Se volvió en la cabaña un momento, como un hombre que ha olvidado por qué está allí. Encontró la manera de moverse casualmente, cuando empezó a avanzar en el pequeño, atiborrado y oscurecido espacio, tomando y poniendo cosas según un orden personal.

Se quedaron allí mientras su obsesión giraba en torno de ellos. No le miraban ni se miraban entre ellos; al menos no dejaban que les echara junto con las aves, la molestia de cuyas deyecciones era equilibrada por los beneficios de una asidua búsqueda de los insectos con los que compartían la cabaña.

En su oscuro perfil había la embestida del blanco de sus ojos que, repentinamente, se enfrentaban y luego se desviaban otra vez, el doloroso dibujo de su ancha boca bajo el ancho bigote, un desprecio y una humillación que venía de la sangre de ellos y de la suya. La sorpresa y la inquietud de una sensación arquetípica entre ellos, como la hinchada resistencia de una vena en la que una aguja hueca está inyectando una sustancia a contracorriente del flujo vital de la sangre; un sentimiento brutalmente compartido, que no se puede experimentar a solas, ser castigado por ello sin el otro. No existía antes de que Pizarro engañara a Atahualpa; y estaba allí, en Dingane y Piet Retief.

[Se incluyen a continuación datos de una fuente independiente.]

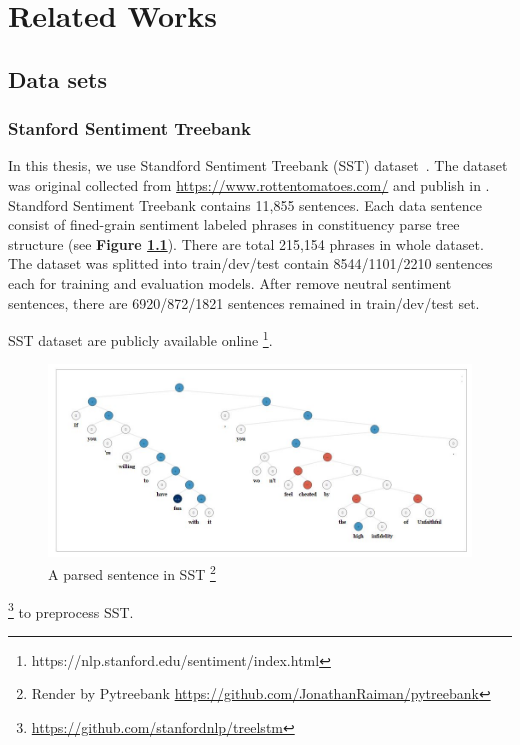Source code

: \chapter{Related Works}

\section{Data sets}
\subsection{Stanford Sentiment Treebank} \label{sec:sst}
In this thesis, we use Standford Sentiment Treebank (SST) dataset~\cite{socher2013recursive}. The dataset was original collected from \url{https://www.rottentomatoes.com/} and publish in \cite{pang2002thumbs}. Standford Sentiment Treebank contains 11,855 sentences. Each data sentence consist of fined-grain sentiment labeled phrases in constituency parse tree structure (see \textbf{Figure \ref{fig:sst}}). There are total 215,154 phrases in whole dataset. 
The dataset was splitted into train/dev/test contain 8544/1101/2210 sentences each for training and evaluation models. After remove neutral sentiment sentences, there are 6920/872/1821 sentences remained in train/dev/test set.

SST dataset are publicly available online \footnote{https://nlp.stanford.edu/sentiment/index.html}.

\begin{figure}[H]
	\begin{minipage}{\textwidth}
		\centering
		\includegraphics[width=0.9\linewidth]{figure/sst}
		\caption[A parsed sentence in SST]{A parsed sentence in SST \footnote{Render by Pytreebank \url{https://github.com/JonathanRaiman/pytreebank}}}
		\label{fig:sst}
	\end{minipage}
\end{figure}

\footnote{\url{https://github.com/stanfordnlp/treelstm}} to preprocess SST.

Un súbito salto golpeó, rompiendo el aire fuera.

Victor y su pandilla de chicos corrieron parloteando hacia la puerta.

—¡Todo el mundo está cogiendo agua! ¡Han descubierto que sale del grifo! ¡Todo el mundo la toma! Les he dicho que les vas a reñir, pero no lo entienden. ¡Ven pronto, papá!

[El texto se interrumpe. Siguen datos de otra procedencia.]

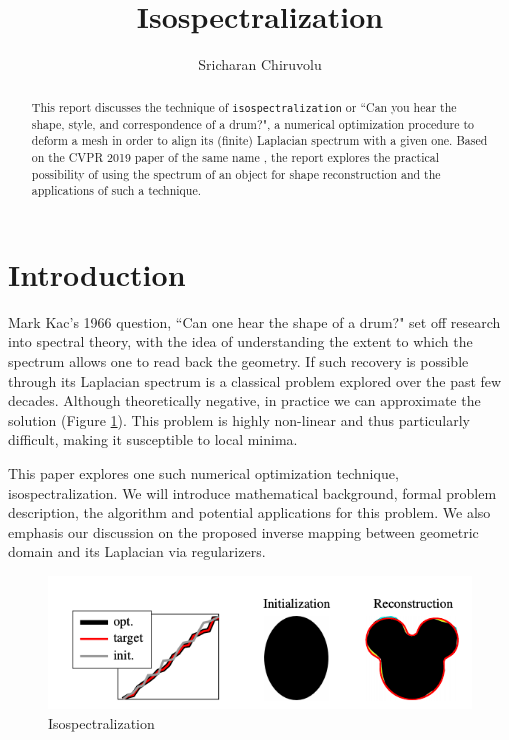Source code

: \documentclass[a4paper,10pt]{article}
\title{Isospectralization}
\author{Sricharan Chiruvolu} %
\institute{Department of Informatics - Technische Universit\"{a}t M\"{u}nchen} %
\begin{document}
\maketitle

\begin{abstract}

This report discusses the technique of \texttt{isospectralization} or ``Can you hear the shape, style, and correspondence of a drum?", a numerical optimization procedure to deform a mesh in order to align its (finite) Laplacian spectrum with a given one. Based on the CVPR 2019 paper of the same name \cite{cosmo2018isospectralization}, the report explores the practical possibility of using the spectrum of an object for shape reconstruction and the applications of such a technique.

\end{abstract}

\section{Introduction}

Mark Kac’s 1966 question, ``Can one hear the shape of a drum?" \cite{kac1966can}
set off research into spectral theory, with the idea of understanding
the extent to which the spectrum allows one to read back the
geometry. If such recovery is possible through its Laplacian spectrum
is a classical problem explored over the past few decades. Although theoretically negative, in practice we can approximate the solution (Figure \ref{fig:Isospectralization}). This problem is highly non-linear and thus particularly difficult, making it susceptible to local minima.

This paper explores one such numerical optimization technique, isospectralization. We will introduce mathematical background, formal problem description, the algorithm and potential applications for this problem. We also emphasis our discussion on the proposed inverse mapping between geometric domain and its Laplacian via  regularizers.

\begin{figure}[hbt!]
    \centering
    \includegraphics[height=0.2\textwidth]{Spectral.png}
    \caption{Isospectralization}
    \label{fig:Isospectralization}
\end{figure}
\end{document}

Los negros rostros de sus compañeros estaban resplandecientes por las ganas de jaleo que se iba a producir, por la emoción del castigo prometido a los otros.

—Pero si es su agua, Victor. Es para todos. Por eso puse el depósito.

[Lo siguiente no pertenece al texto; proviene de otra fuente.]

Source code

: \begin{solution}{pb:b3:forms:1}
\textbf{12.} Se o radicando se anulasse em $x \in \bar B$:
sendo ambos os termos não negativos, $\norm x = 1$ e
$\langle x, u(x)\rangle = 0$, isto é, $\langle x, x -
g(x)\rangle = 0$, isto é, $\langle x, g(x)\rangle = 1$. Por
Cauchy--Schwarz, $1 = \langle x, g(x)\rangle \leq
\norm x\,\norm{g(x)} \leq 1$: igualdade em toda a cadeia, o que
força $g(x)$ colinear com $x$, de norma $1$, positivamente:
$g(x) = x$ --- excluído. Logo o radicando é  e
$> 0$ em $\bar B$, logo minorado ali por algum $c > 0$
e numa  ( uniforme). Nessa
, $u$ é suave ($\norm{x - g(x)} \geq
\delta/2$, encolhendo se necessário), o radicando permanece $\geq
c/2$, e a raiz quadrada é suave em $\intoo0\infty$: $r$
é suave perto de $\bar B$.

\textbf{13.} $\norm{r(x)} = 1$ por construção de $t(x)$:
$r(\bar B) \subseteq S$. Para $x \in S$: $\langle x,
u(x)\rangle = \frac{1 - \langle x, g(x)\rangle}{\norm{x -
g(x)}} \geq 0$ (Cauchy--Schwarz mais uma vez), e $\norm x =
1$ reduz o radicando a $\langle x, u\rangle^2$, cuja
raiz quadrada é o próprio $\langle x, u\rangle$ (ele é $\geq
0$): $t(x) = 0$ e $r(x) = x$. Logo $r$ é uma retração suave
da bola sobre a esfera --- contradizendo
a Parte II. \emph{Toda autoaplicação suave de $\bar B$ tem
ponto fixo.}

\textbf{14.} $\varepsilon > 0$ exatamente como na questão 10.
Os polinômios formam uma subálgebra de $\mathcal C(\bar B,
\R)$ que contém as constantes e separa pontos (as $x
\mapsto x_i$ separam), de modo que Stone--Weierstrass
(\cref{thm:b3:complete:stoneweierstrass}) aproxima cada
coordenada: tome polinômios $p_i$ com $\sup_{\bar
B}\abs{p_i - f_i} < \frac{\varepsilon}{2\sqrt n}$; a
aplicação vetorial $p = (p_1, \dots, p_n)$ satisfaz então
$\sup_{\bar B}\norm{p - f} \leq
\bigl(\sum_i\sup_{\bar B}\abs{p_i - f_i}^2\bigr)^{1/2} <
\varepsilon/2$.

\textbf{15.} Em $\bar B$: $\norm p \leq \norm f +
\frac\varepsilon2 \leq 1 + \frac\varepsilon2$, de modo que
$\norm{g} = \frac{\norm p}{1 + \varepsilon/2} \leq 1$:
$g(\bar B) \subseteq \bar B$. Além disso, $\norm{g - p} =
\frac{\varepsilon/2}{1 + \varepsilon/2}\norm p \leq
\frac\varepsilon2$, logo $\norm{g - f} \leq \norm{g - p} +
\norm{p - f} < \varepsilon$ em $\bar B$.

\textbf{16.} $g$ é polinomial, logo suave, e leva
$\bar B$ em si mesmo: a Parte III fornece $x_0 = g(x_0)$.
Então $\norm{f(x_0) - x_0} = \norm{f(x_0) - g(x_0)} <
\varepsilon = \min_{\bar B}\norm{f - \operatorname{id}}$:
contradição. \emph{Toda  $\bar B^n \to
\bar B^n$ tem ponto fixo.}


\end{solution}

El niño se rascó la cabeza, abrió sus enlodados pies desnudos y se bamboleó sobre los talones, haciendo el payaso.

—¡Ah, papá, es nuestra, es nuestra!

Sus amigos eran felices con el espectáculo y comenzaron a hacer sus propias variaciones.

—¿De quién es la lluvia? —el tono razonablemente sermoneador de la madre le excitó.

—Es nuestra, es nuestra.

July se mostró instantáneamente afectuoso, juguetón, ligero y jactancioso con el niño.

—Tienes suerte, tú sabes que tu papá es un hombre muy, muy listo. Está viniendo mucha lluvia, ahora todos pueden estar contentos con ese depósito, es bonito, ¿no es cierto? Mira, tu papá hace que todos, todos, estén contentos.